Monday, September 13, 2010
What the rationalists want is continued sound management of the macro economy plus loads of unpopular micro-economic reform to lift our flagging productivity improvement. Considering most of the macro management task is handled by the Reserve Bank, and the parties' mutual obsession with getting the budget back to surplus, we can expect the macro economy to remain as remarkably well-managed as ever.
There's been much disapproving talk about pork-barrelling - as if the practice had been invented in the past fortnight - but the emerging details of how Gillard offered the independents a lot less than Tony Abbott, yet had her offers accepted by three out of four, is a cause for confidence all round: the more responsible side won and the indies restrained their avarice.
What we've learnt since the election about the quality of the Liberals's costings and the abandon with which Abbott tried to win office undercuts all his claims to be a prudent money-manager.
By contrast, it's clear most of Gillard's promised increase in spending in the regions will be achieved by "reprioritisation" - rural will be moved to the front of the queue at the expense of some other, less squeaky wheel (the outer suburbs, probably).
The rationalists are impatient to get on with big micro reforms. But they seem to be projecting their pent-up frustration onto Gillard and her motley crew as though, had she not managed to survive, a much better alternative was on offer.
Such as? John Howard - the man whose commitment to big reforms was limited to the goods and services tax and Work Choices (which he himself watered down when he realised how unpopular it was)? Paul Keating - who took great strokes as treasurer, but not as prime minister?
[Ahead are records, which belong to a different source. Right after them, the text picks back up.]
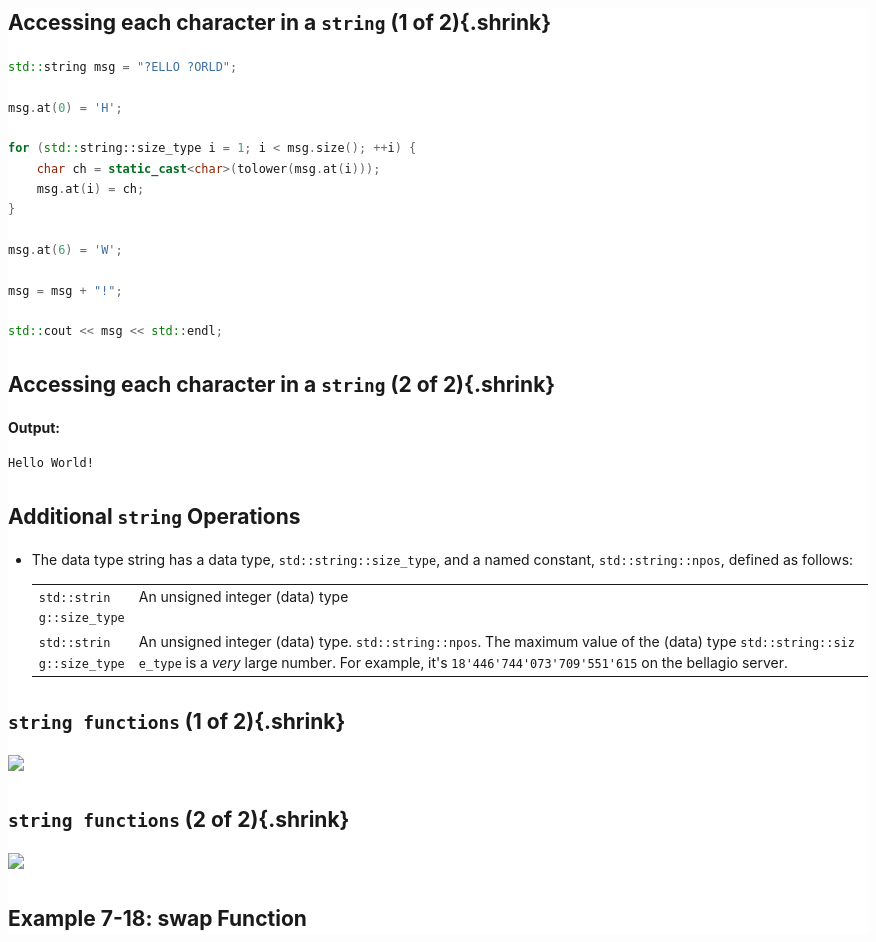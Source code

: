 
## Accessing each character in a `string` (1 of 2){.shrink}

```cpp
std::string msg = "?ELLO ?ORLD";

msg.at(0) = 'H';

for (std::string::size_type i = 1; i < msg.size(); ++i) {
    char ch = static_cast<char>(tolower(msg.at(i)));
    msg.at(i) = ch;
}

msg.at(6) = 'W';

msg = msg + "!";

std::cout << msg << std::endl;
```

## Accessing each character in a `string` (2 of 2){.shrink}

**Output:**

```
Hello World!
```

## Additional `string` Operations

- The data type string has a data type, `std::string::size_type`, and a named constant, `std::string::npos`, defined as follows:

    | | | 
    | - | - |
    | `std::string::size_type` | An unsigned integer (data) type |
    | `std::string::size_type` | An unsigned integer (data) type. `std::string::npos`. The maximum value of the (data) type `std::string::size_type` is a *very* large number. For example, it's `18'446'744'073'709'551'615` on the bellagio server. |

## `string functions` (1 of 2){.shrink}

![](../../media/Table07-01a.png)

## `string functions` (2 of 2){.shrink}

![](../../media/Table07-01b.png)

## Example 7-18: swap Function
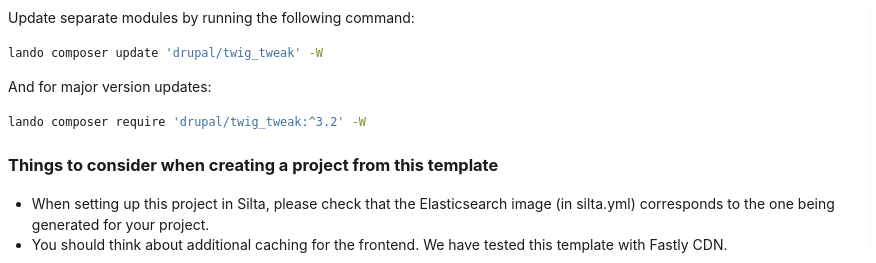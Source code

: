 Update separate modules by running the following command:
```bash
lando composer update 'drupal/twig_tweak' -W
```

And for major version updates:
```bash
lando composer require 'drupal/twig_tweak:^3.2' -W
```

### Things to consider when creating a project from this template

- When setting up this project in Silta, please check that the Elasticsearch image (in silta.yml) corresponds to the one being generated for your project.
- You should think about additional caching for the frontend. We have tested this template with Fastly CDN.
Let's get real. Whether the rationalists like it or not, the era of widespread reform is long gone. The notion that, had Abbott won, we might be back to the glory days is delusional.
Abbott, a man who has hitherto shown no great interest in economics, fought an almost completely negative campaign and resorted to blatant populism. He promised faithfully to avoid all changes to industrial relations, never introduce a price on carbon, ditch the mining tax (which was intended to reform the tax system by shifting the mix towards immobile resources) and shun anything that could be labelled "a great big new tax".
And don't forget he agreed to far more items on Bob Katter's anti-competitive 20-point wish list. The rainbow coalition is more susceptible to populism? Not on the evidence so far.
Of course, had Gillard been re-elected in the normal course, we couldn't have expected much better. She'd have proceeded with the mining tax, but done nothing useful on climate change nor anything more on the Henry tax review.
But here's what the rationalists have missed: Gillard's need to win the support of the independents may increase the likelihood of a few reforms going through. Andrew Wilkie, Tony Windsor and Rob Oakeshott each support serious action on climate change and a tax on mining.
We're now likely to get some movement towards a carbon price during this term. For good measure, the rural independents have obliged Gillard to reopen consideration of the pigeonholed Henry review.
Much of the rationalists' gloom arises from the Greens gaining the balance of power in the Senate. But this was always going to happen. The psephologists were telling us to expect it long before Labor's troubles began with its repudiation of its emissions trading scheme. What's more, the Greens took more Senate places from the Libs than from Labor.
Some people are delighting in quoting spooky things from the fine print in the Greens's policy statement - did you know they want to bring back death duties? Oh no! But anyone with any sense knows not to take that stuff too literally.
The strange fact is the Greens are now the only party committed to a rationalist, price-based response to climate change. They're also committed to the resource rent tax (and only a fool would fear they could bid Gillard back up to a 40 per cent rate for the tax).
It is likely there'll be a fair bit of public debating of policy options between the government and the indies. It will be a messy process. And it's guaranteed the opposition and the Murdoch press will portray this as disunity, indecision and chaos.
But I think it could be the making of Gillard. Once we got a hung parliament, messiness and continuous negotiation-mode were inevitable. But Gillard has already shown herself much better suited to this challenge than either Abbott or Kevin Rudd.
After Labor's disastrous first term, it has a lot to learn. But I reckon Gillard has a much steeper learning curve than Rudd. One thing Labor must learn is to stand its ground and fight for unpopular policies, not get its spin doctors to change the subject.
Fortunately, the need to garner the independents's votes on every major issue will now leave Labor no choice but to explain, explain, explain.